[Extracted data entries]
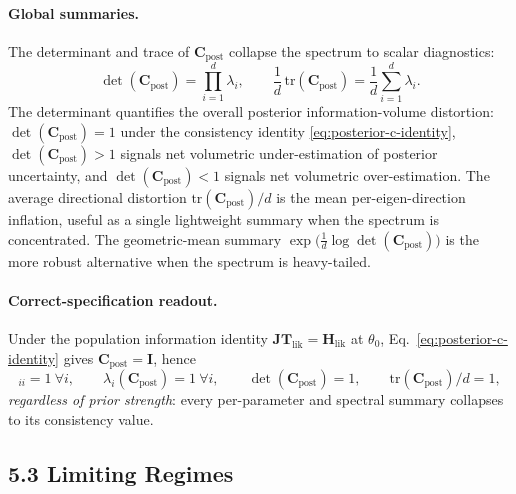 \documentclass[11pt]{article}
\begin{document}
\paragraph{Global summaries.}
The determinant and trace of $\mathbf C_{\mathrm{post}}$ collapse the spectrum to scalar diagnostics:
\begin{equation}
\det(\mathbf C_{\mathrm{post}})
=
\prod_{i=1}^d \lambda_i,
\qquad
\frac{1}{d}\,\mathrm{tr}(\mathbf C_{\mathrm{post}})
=
\frac{1}{d}\sum_{i=1}^d \lambda_i.
\label{eq:posterior-c-global}
\end{equation}
The determinant quantifies the overall posterior information-volume distortion: $\det(\mathbf C_{\mathrm{post}}) = 1$ under the consistency identity \eqref{eq:posterior-c-identity}, $\det(\mathbf C_{\mathrm{post}}) > 1$ signals net volumetric under-estimation of posterior uncertainty, and $\det(\mathbf C_{\mathrm{post}}) < 1$ signals net volumetric over-estimation. The average directional distortion $\mathrm{tr}(\mathbf C_{\mathrm{post}})/d$ is the mean per-eigen-direction inflation, useful as a single lightweight summary when the spectrum is concentrated. The geometric-mean summary $\exp\bigl(\tfrac{1}{d}\log\det(\mathbf C_{\mathrm{post}})\bigr)$ is the more robust alternative when the spectrum is heavy-tailed.

\paragraph{Correct-specification readout.}
Under the population information identity $\mathbf{JT}_{\mathrm{lik}} = \mathbf H_{\mathrm{lik}}$ at $\theta_0$, Eq.~\eqref{eq:posterior-c-identity} gives $\mathbf C_{\mathrm{post}} = \mathbf I$, hence
\begin{equation}
[\mathbf C_{\mathrm{post}}]_{ii} = 1\ \forall i,
\qquad
\lambda_i(\mathbf C_{\mathrm{post}}) = 1\ \forall i,
\qquad
\det(\mathbf C_{\mathrm{post}}) = 1,
\qquad
\mathrm{tr}(\mathbf C_{\mathrm{post}})/d = 1,
\label{eq:posterior-c-correct-spec}
\end{equation}
\emph{regardless of prior strength}: every per-parameter and spectral summary collapses to its consistency value.

\subsection*{5.3 Limiting Regimes}
\end{document}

What the task requires: Which lines in the records above contain the string "forall"? Copy each one.

Result below:
[\mathbf C_{\mathrm{post}}]_{ii} = 1\ \forall i,
\lambda_i(\mathbf C_{\mathrm{post}}) = 1\ \forall i,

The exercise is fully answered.